» Problem details: Say how many lines in the data hold "Adapter". Nothing else belongs in the answer.

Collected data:
☆ ☆ ☆ ☆ ☆

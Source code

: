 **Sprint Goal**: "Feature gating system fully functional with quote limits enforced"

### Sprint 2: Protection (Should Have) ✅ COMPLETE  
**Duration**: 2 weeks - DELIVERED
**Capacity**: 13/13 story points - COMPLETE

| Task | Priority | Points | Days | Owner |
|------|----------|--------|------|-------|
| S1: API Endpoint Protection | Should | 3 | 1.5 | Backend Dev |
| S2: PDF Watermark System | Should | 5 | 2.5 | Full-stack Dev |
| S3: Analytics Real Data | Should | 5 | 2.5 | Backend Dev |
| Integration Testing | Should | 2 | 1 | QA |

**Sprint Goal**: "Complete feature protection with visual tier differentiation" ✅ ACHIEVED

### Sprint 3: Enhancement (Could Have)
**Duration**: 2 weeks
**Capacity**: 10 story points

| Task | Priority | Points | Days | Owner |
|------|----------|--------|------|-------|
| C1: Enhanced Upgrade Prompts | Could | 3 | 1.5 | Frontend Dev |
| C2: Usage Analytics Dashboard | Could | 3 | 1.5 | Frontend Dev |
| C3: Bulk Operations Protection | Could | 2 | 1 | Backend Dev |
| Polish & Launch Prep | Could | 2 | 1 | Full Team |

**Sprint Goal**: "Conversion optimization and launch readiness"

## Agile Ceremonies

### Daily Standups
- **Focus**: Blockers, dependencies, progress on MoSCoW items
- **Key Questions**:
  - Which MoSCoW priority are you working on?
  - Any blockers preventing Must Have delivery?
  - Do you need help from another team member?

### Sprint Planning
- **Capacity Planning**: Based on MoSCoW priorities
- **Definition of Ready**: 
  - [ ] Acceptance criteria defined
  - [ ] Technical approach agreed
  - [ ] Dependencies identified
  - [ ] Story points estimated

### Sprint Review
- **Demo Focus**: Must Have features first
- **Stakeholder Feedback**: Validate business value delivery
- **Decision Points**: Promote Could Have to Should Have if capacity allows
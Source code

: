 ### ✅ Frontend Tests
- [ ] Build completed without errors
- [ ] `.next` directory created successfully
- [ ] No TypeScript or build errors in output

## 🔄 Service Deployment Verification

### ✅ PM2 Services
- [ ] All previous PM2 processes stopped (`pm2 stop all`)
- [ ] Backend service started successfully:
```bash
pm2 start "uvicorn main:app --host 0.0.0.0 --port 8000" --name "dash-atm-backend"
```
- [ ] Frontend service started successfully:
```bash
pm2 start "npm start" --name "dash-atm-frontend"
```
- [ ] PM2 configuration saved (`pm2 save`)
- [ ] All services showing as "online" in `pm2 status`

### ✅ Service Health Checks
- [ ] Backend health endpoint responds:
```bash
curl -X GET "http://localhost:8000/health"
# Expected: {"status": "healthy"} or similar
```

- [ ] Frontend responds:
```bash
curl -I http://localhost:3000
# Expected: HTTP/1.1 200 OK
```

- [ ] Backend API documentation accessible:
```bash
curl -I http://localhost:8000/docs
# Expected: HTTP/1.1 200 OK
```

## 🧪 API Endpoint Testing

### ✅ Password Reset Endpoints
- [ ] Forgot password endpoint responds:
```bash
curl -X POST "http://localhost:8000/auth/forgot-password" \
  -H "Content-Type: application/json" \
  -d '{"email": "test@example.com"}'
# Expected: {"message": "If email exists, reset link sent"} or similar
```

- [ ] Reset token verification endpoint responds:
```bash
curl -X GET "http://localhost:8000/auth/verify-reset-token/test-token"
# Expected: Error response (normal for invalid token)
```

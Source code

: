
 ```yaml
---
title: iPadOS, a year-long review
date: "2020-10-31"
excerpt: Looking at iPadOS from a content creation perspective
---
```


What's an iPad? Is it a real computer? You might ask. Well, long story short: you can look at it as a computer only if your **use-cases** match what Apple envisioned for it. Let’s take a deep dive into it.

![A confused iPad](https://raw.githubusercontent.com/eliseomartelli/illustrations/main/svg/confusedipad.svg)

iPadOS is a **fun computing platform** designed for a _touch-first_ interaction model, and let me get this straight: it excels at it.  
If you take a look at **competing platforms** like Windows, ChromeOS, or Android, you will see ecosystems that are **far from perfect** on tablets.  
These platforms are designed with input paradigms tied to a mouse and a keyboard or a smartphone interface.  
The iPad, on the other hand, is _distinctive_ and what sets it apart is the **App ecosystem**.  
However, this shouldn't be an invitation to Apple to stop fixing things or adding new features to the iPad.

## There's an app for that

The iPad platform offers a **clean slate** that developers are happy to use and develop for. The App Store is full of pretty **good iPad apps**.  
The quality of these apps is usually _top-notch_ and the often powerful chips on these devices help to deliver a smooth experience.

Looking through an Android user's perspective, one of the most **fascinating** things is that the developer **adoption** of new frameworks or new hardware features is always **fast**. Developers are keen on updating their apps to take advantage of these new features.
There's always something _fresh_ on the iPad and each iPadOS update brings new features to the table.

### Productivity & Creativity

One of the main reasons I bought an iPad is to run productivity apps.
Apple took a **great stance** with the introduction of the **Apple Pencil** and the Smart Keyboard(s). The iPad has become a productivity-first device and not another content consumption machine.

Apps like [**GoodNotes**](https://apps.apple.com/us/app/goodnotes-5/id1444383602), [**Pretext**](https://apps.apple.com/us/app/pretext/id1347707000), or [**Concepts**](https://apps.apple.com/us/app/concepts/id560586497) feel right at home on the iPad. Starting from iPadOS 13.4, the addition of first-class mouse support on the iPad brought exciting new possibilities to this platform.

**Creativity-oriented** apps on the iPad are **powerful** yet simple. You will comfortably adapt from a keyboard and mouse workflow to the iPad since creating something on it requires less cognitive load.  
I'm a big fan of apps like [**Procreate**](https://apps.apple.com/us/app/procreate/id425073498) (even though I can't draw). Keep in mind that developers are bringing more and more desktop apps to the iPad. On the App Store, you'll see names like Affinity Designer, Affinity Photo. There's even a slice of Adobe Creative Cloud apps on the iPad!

☆ ☆ ☆ ☆ ☆

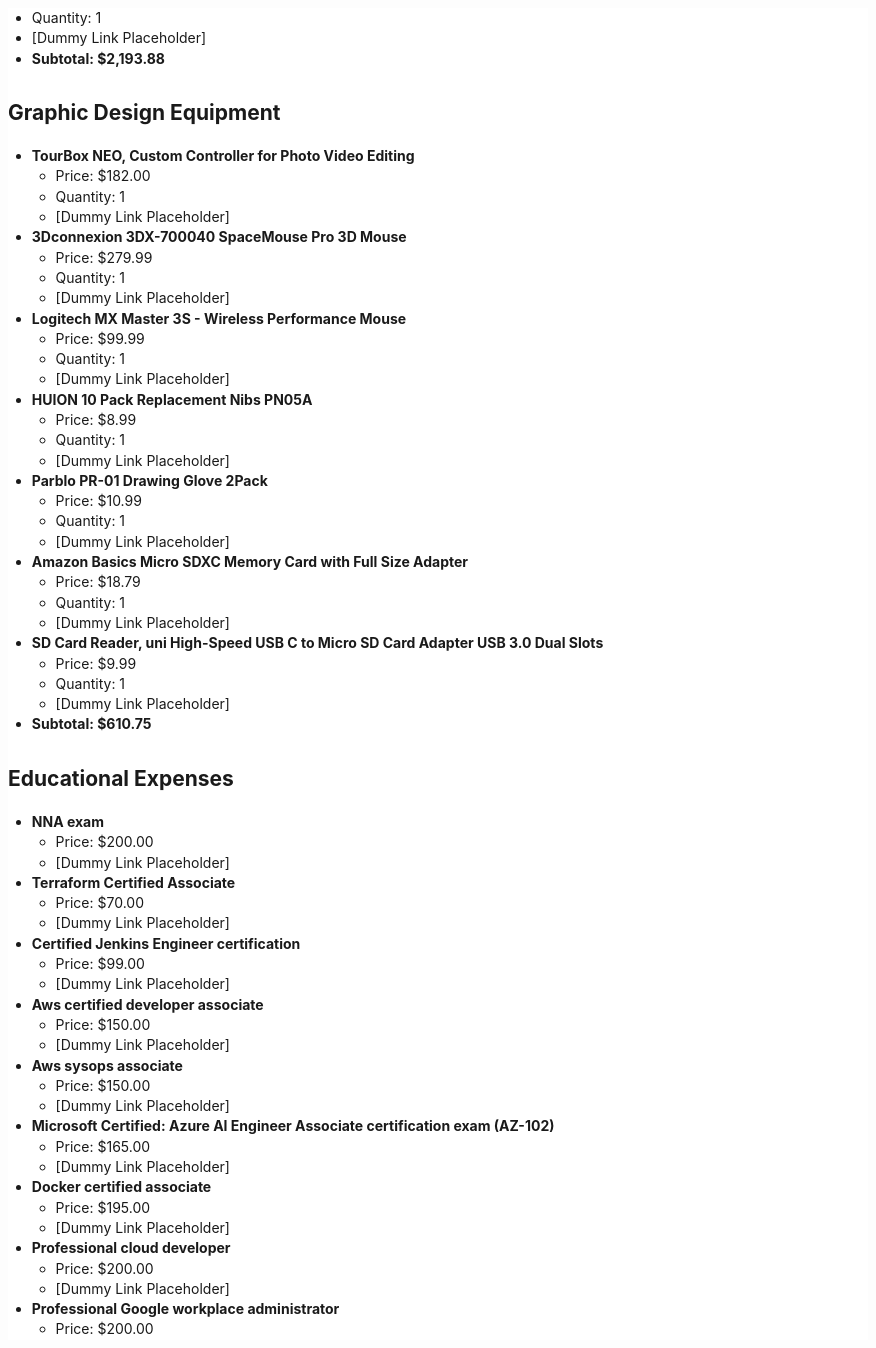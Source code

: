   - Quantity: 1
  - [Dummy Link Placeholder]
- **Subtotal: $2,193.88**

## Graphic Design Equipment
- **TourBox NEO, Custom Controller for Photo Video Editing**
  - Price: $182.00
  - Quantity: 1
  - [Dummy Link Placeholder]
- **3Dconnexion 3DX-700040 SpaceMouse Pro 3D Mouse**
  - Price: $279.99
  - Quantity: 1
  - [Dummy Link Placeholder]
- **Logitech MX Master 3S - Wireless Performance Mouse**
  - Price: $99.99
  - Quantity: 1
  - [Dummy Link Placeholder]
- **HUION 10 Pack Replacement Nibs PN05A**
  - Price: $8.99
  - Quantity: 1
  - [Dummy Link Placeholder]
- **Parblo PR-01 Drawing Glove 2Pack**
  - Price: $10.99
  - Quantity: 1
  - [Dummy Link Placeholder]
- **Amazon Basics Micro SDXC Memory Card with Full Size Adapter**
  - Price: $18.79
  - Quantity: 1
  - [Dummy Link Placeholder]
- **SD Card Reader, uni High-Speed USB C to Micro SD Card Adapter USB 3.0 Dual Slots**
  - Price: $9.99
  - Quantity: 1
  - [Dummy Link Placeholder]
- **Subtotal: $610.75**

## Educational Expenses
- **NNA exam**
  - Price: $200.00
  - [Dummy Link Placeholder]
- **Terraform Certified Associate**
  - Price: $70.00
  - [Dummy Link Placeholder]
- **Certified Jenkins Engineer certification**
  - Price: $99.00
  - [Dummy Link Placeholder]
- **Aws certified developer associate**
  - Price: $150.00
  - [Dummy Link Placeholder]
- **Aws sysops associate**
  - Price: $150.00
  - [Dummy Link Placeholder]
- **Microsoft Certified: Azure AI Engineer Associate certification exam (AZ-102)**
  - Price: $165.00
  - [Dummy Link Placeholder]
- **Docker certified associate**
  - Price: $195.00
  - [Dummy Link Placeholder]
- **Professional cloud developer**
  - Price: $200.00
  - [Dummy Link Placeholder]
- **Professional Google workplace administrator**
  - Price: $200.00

☆ ☆ ☆ ☆ ☆

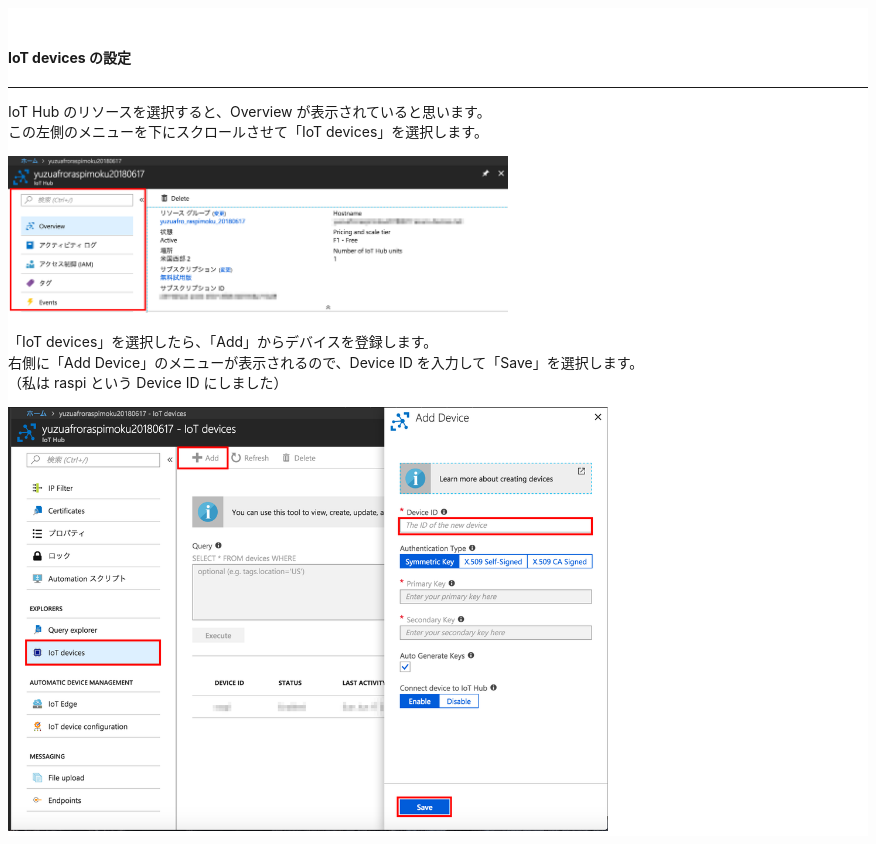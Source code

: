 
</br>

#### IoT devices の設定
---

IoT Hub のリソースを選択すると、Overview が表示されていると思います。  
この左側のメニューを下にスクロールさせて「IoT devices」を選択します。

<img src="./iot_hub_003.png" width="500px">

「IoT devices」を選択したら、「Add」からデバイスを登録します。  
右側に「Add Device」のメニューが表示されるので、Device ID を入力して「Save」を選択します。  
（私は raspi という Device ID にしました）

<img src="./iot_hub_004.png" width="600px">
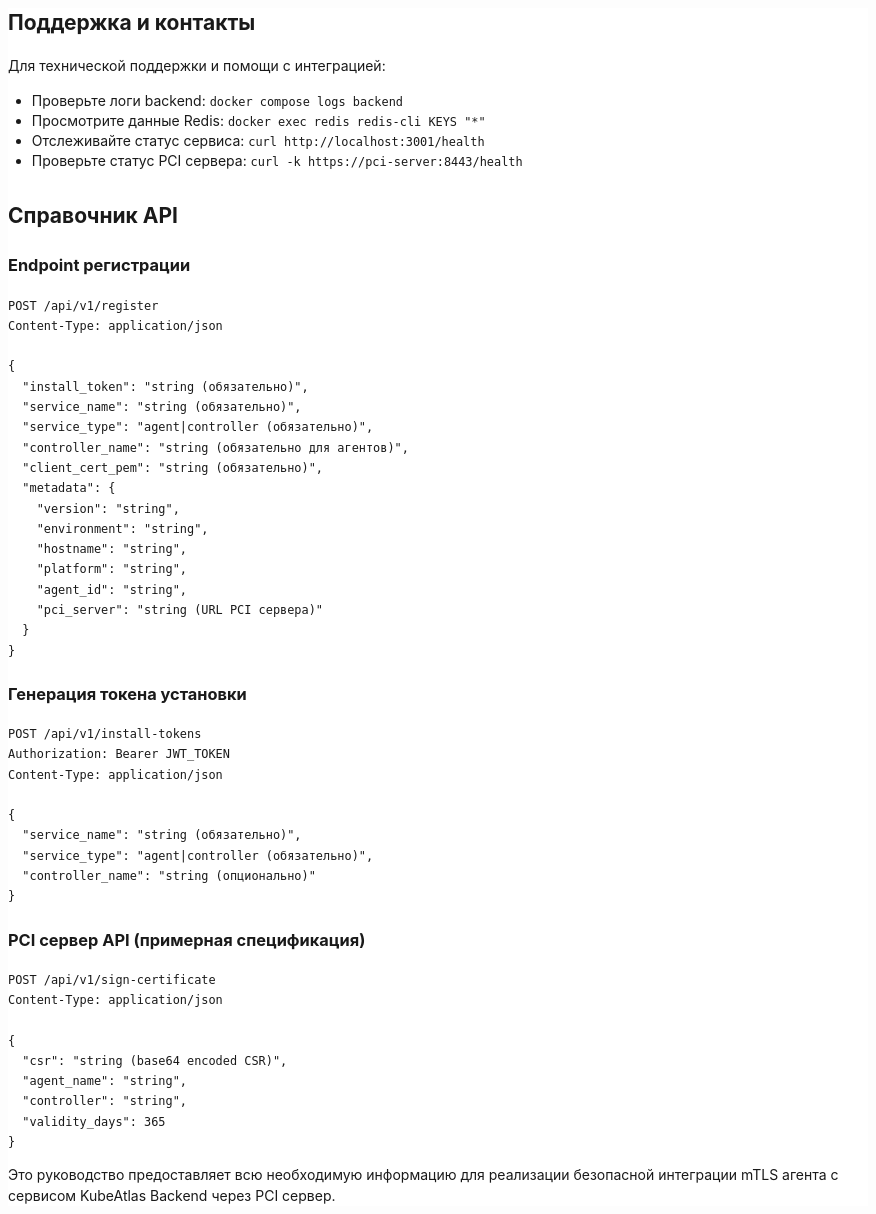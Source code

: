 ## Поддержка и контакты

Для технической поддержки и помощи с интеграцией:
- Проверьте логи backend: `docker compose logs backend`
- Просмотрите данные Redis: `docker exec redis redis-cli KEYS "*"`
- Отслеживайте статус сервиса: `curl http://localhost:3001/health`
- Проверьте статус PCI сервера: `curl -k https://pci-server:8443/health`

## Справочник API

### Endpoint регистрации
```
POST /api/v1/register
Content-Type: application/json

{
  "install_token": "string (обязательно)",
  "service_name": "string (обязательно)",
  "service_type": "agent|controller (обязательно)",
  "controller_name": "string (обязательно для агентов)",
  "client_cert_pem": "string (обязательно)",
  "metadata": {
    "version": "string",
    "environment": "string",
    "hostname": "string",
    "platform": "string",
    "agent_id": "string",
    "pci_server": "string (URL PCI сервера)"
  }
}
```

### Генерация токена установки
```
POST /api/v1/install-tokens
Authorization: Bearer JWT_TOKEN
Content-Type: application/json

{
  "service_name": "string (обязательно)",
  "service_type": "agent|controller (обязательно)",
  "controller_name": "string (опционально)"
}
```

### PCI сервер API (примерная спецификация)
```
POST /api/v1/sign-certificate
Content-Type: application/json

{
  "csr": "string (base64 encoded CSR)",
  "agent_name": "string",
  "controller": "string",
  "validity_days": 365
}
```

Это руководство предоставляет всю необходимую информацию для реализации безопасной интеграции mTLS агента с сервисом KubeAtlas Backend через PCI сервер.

☆ ☆ ☆ ☆ ☆

» Output for this task: 2